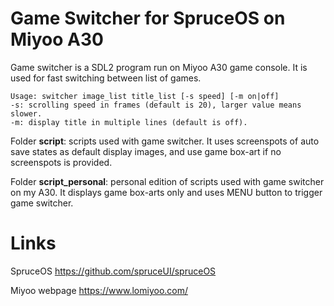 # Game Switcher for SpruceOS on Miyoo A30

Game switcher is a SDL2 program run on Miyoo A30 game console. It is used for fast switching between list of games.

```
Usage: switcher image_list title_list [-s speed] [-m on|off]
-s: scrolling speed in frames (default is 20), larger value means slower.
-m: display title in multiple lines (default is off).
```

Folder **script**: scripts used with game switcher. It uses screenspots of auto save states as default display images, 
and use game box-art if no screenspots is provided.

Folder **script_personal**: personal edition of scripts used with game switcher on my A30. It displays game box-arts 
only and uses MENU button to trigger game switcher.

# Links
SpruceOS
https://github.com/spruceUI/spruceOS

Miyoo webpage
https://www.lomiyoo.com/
═══
→ How to complete this task
All lines above that hold the string "with" should be copied.

→ Solution below
Folder **script**: scripts used with game switcher. It uses screenspots of auto save states as default display images, 
Folder **script_personal**: personal edition of scripts used with game switcher on my A30. It displays game box-arts 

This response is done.